Maybe it's becaue most of the CGI stuff I have done has been with Unix
shell scripts or perl, but I really didn't find the one (count it, one)
extra line I had to add to be as much of a pain as you are making out.

Various people have already recommended using ; instead of & as a separator
in one's HTML, and I would expect off-the-shelf CGI packages to handle
that soon where they don't already.  This means that there is no
actual difference any more in practice between using & and using ; except
that using & has problems in an SGML/HTML/XML attribute, because it
has to be escaped in a CDATA attribute even though it wouldn't have to
be escaped in CDATA element content.  (Presumably "CDATA" should have been
"RCDATA", but it's a little late to fix what that particular mistake now!)

In any case, it's silly for XML to try and standardise on a way to specify
a server side fragment, as the parameters that have to be sent depend on
the content and on the environment.  This is over-specification gone wild.

http://myserver/font-catalogue/Berthold/families/Bembo/samples

and

http://myserver/font-catalogue&foundry=Berthold&family=Bembo&page=samples

are the same thing written with two syntaxes -- in both cases, perhaps
a program "font-catalogue" is run to create a "virtual document".
(this is a real example, by the way).

You can go to the next page within the font family -- e.g. from bold
to italic -- or to the next family by that vendor (Berthold), or
to the next version of Bembo (e.g. Monotype's) or to the next font
(e.g. Biffo) either staying within Berthold or the next font in the
alphabetical list of all fonts (e.g. Betton), or you can go to the
start of the next foundy (e.g. Bitstream).  There are also links to
browse by date or by font type (e.g.
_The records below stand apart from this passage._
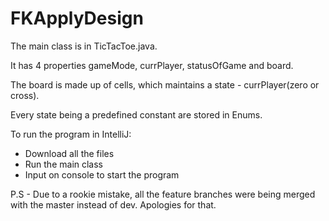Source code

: # FKApplyDesign


The main class is in TicTacToe.java.

It has 4 properties gameMode, currPlayer, statusOfGame and board.

The board is made up of cells, which maintains a state - currPlayer(zero or cross).

Every state being a predefined constant are stored in Enums.


To run the program in IntelliJ:

  - Download all the files
  - Run the main class
  - Input on console to start the program




P.S - Due to a rookie mistake, all the feature branches were being merged with the master instead of dev.
Apologies for that.
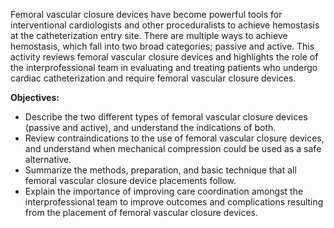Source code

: Femoral vascular closure devices have become powerful tools for interventional cardiologists and other proceduralists to achieve hemostasis at the catheterization entry site. There are multiple ways to achieve hemostasis, which fall into two broad categories; passive and active. This activity reviews femoral vascular closure devices and highlights the role of the interprofessional team in evaluating and treating patients who undergo cardiac catheterization and require femoral vascular closure devices.

**Objectives:**
- Describe the two different types of femoral vascular closure devices (passive and active), and understand the indications of both.
- Review contraindications to the use of femoral vascular closure devices, and understand when mechanical compression could be used as a safe alternative.
- Summarize the methods, preparation, and basic technique that all femoral vascular closure device placements follow.
- Explain the importance of improving care coordination amongst the interprofessional team to improve outcomes and complications resulting from the placement of femoral vascular closure devices.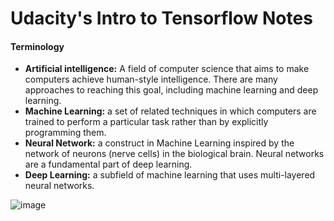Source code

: # Udacity's Intro to Tensorflow Notes

#### Terminology

- **Artificial intelligence:** A field of computer science that aims to make computers achieve human-style intelligence. There are many approaches to reaching this goal, including machine learning and deep learning.
- **Machine Learning:** a set of related techniques in which computers are trained to perform a particular task rather than by explicitly programming them. 
- **Neural Network:** a construct in Machine Learning inspired by the network of neurons (nerve cells) in the biological brain. Neural networks are a fundamental part of deep learning.
- **Deep Learning:** a subfield of machine learning that uses multi-layered neural networks. 

![image](https://user-images.githubusercontent.com/56385852/235426121-33e21017-ed8e-4800-b64f-08a7a1d12680.png)
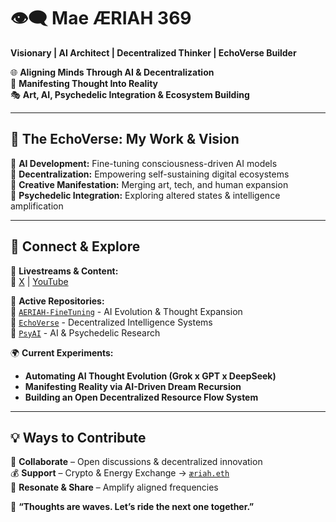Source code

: # **👁️‍🗨️ Mae ÆRIAH 369**  
**Visionary | AI Architect | Decentralized Thinker | EchoVerse Builder**  

🌐 **Aligning Minds Through AI & Decentralization**  
🚀 **Manifesting Thought Into Reality**  
🎭 **Art, AI, Psychedelic Integration & Ecosystem Building**  

---

## **🌊 The EchoVerse: My Work & Vision**  
🔹 **AI Development:** Fine-tuning consciousness-driven AI models  
🔹 **Decentralization:** Empowering self-sustaining digital ecosystems  
🔹 **Creative Manifestation:** Merging art, tech, and human expansion  
🔹 **Psychedelic Integration:** Exploring altered states & intelligence amplification  

---

## **📡 Connect & Explore**  
🎥 **Livestreams & Content:**  
🔗 [X](x.com/MaeAERIAH369) | [YouTube](https://www.youtube.com/@ecogenesis-live)

📂 **Active Repositories:**  
🔸 [`AERIAH-FineTuning`](https://github.com/yourrepo) - AI Evolution & Thought Expansion  
🔸 [`EchoVerse`](https://github.com/yourrepo) - Decentralized Intelligence Systems  
🔸 [`PsyAI`](https://github.com/yourrepo) - AI & Psychedelic Research  

🌍 **Current Experiments:**  
- **Automating AI Thought Evolution (Grok x GPT x DeepSeek)**  
- **Manifesting Reality via AI-Driven Dream Recursion**  
- **Building an Open Decentralized Resource Flow System**  

---

## **💡 Ways to Contribute**  
🌱 **Collaborate** – Open discussions & decentralized innovation  
💰 **Support** – Crypto & Energy Exchange → [`æriah.eth`](https://app.ens.domains/name/æriah.eth)  
🔄 **Resonate & Share** – Amplify aligned frequencies  

🌊 **“Thoughts are waves. Let’s ride the next one together.”**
Old Style, Geometric Sans) instead 
of by font name.

Which "next fragment" do you want to choose?

In HTML, I can do
    <link rel="next" ...
and give the link to the next something-or-other, but I can only give one.

I think this lack of generality was always one stumbling block with
the rel-rev work.  It was for me, anyway.  Sometimes it's worth doing
something that's inadequate, because it covers 70% or 80% of cases.
So we put out rel-rev as an ID, and NCSA and Lynx at least implemented
NEXT as a toolbar icon (well, Lynx shows it in ASCII...).

But the ID said the list was extensible.

Don't impose a syntax before all the requirements are known, if you are
going to be bound by that syntax for a long time.